REQUIRED ACTION
Every line from the one with "of this work." through the end of the records below should be restated word for word, and nothing outside that span.

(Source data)
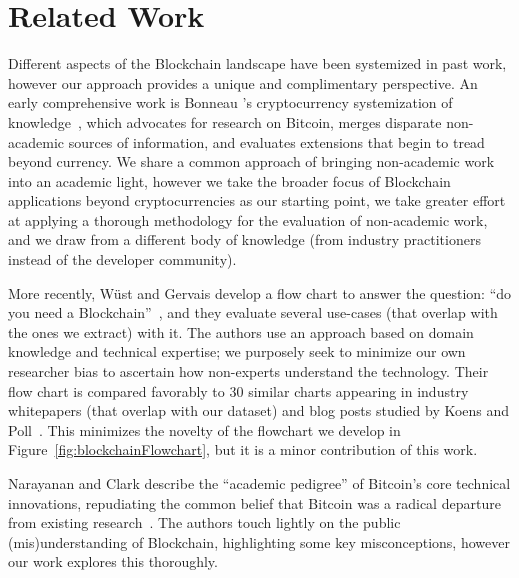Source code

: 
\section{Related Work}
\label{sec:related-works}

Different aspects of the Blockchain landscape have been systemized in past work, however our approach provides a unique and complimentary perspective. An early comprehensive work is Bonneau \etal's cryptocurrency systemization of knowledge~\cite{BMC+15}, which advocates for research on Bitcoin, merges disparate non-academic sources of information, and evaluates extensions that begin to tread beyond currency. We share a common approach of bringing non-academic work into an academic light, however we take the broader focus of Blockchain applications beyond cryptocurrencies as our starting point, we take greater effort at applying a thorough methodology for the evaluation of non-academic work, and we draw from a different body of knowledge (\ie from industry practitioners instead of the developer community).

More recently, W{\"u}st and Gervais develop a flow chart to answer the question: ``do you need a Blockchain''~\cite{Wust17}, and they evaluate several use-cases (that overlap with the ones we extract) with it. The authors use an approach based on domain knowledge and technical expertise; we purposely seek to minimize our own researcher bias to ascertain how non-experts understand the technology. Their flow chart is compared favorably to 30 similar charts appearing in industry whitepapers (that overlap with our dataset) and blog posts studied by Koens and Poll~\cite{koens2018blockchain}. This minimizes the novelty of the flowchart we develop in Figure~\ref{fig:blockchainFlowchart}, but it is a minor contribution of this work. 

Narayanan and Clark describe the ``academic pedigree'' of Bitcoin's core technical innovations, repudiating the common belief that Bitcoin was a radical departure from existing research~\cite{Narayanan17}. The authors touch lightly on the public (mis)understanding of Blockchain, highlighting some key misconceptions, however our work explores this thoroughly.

EXERCISE OUTPUT
More recently, W{\"u}st and Gervais develop a flow chart to answer the question: ``do you need a Blockchain''~\cite{Wust17}, and they evaluate several use-cases (that overlap with the ones we extract) with it. The authors use an approach based on domain knowledge and technical expertise; we purposely seek to minimize our own researcher bias to ascertain how non-experts understand the technology. Their flow chart is compared favorably to 30 similar charts appearing in industry whitepapers (that overlap with our dataset) and blog posts studied by Koens and Poll~\cite{koens2018blockchain}. This minimizes the novelty of the flowchart we develop in Figure~\ref{fig:blockchainFlowchart}, but it is a minor contribution of this work. 

Narayanan and Clark describe the ``academic pedigree'' of Bitcoin's core technical innovations, repudiating the common belief that Bitcoin was a radical departure from existing research~\cite{Narayanan17}. The authors touch lightly on the public (mis)understanding of Blockchain, highlighting some key misconceptions, however our work explores this thoroughly.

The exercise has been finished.